Mar 9
Slowly. Oh so slowly. I am having brief periods of feeling a bit better.
Don't get me wrong, I am still woozy and screechy and bullshit. But. Perhaps I am just coping a little better. But I know it's not just that. I am at times, managing to reach an... easier to cope with state of bullshit.
I even cracked a joke yesterday. And laughed.
My bad points in a day are pretty worrying though. I had two kicker headaches yesterday. Both threatened to become migraines.
Grazing of the aspirin. Gout be damned.
And they resolved out.
Today. Another one softly grumbles around the front of my head. I have not taken aspirin for it. This could be a mistake.
It has been the signature "mood" of the last 3 weeks. The continual headaches and migraines. The tickling of crawling left side of face at times. A bit of a weak left leg. An off left side.
I know. It sounds shit. I mean. Proper, oh, that sounds worryingly coordinatedly shit.
Eh what you gonna do.
Put up with it is what you're gonna do.
I was trying to think last night of a pithy NHS put down. Couldn't quite nail it.
If the NHS were in charge of tying shoe laces, with 10 people needing their shoe laces tied, they would kill one, tell another it was all in their head, tell seven of them to fuck off or ignore them, and the final one they'd put on a shoe laces tied waiting list for a year, and ask every 2 months whether they still, really, needed their shoe laces tied.
Neatly sums up their twattery I feel.
Spent a relatively nice late afternoon with Hazel yesterday. I didn't wipe out. Didn't feel like garbage. Pretty copeable all round. I could almost pass for - gasp - normal. So. That was nice. A bit of a holiday from being me. We went for a dog walk, and then Hazel was underfed, underwatered, undercaffeinated, so she bucked for getting a burger. I also hadn't eaten or had anything to drink, but, this is often my usual hilariously bad operating state. So we had a burger, followed by a coffee. The doggos shared a bit of my burger. They loved it. Of course. If you want enthusiasm for life. Talk to a dog.
A very modern 21st century dysfunctional bullshit family. Two flawed people not in a relationship, with their kids - dogs - in the back of a car.
How times change.
I have been slowly exploring commercial coffee. Starbucks. Costa. Caffe Nero. In the past, I have hated them. I also low key despise the twattery and snobbishness around them. If I visit such a place, I just get a tea, earl grey, hot. As Picard would say.
But on one of my fuckily ill periods I got a random twinge for a coffee. Perhaps. It might help ? I don't know. You get to a point where you try anything. So I had a Caffe Nero delivered. Also because when you can barely get out of bed, having someone turn up on your doorstep with something to eat and drink is beyond helpful, getting into essential.
It was delightful. Smooth. Yummy. Amazing. Perhaps this was just me being ill and getting something nice though.

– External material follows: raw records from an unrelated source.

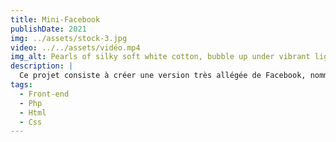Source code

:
```yaml
---
title: Mini-Facebook
publishDate: 2021
img: ../assets/stock-3.jpg
video: ../../assets/vidéo.mp4
img_alt: Pearls of silky soft white cotton, bubble up under vibrant lighting
description: |
  Ce projet consiste à créer une version très allégée de Facebook, nommée Trombinouc.  
tags:
  - Front-end
  - Php
  - Html
  - Css
---
```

I have since tentatively, slowly, gone around cross sampling. Starbucks - shit. No thank you. Garbage. This is why I don't like coffee. McDonalds - ah ha ha. No. The worst of the worst. Costa - ehhhh ok. Passable. Would not try again.
So just Caffe Nero then. In fairness, my enthusiasm for Nero has slowly waned. I think my first hit was my.. first hit... on a shit day... which probably increased its wow factor. But even so. They are good.
And just like that, I might have turned into an Italian Coffee snob. As it turns out. It really is better.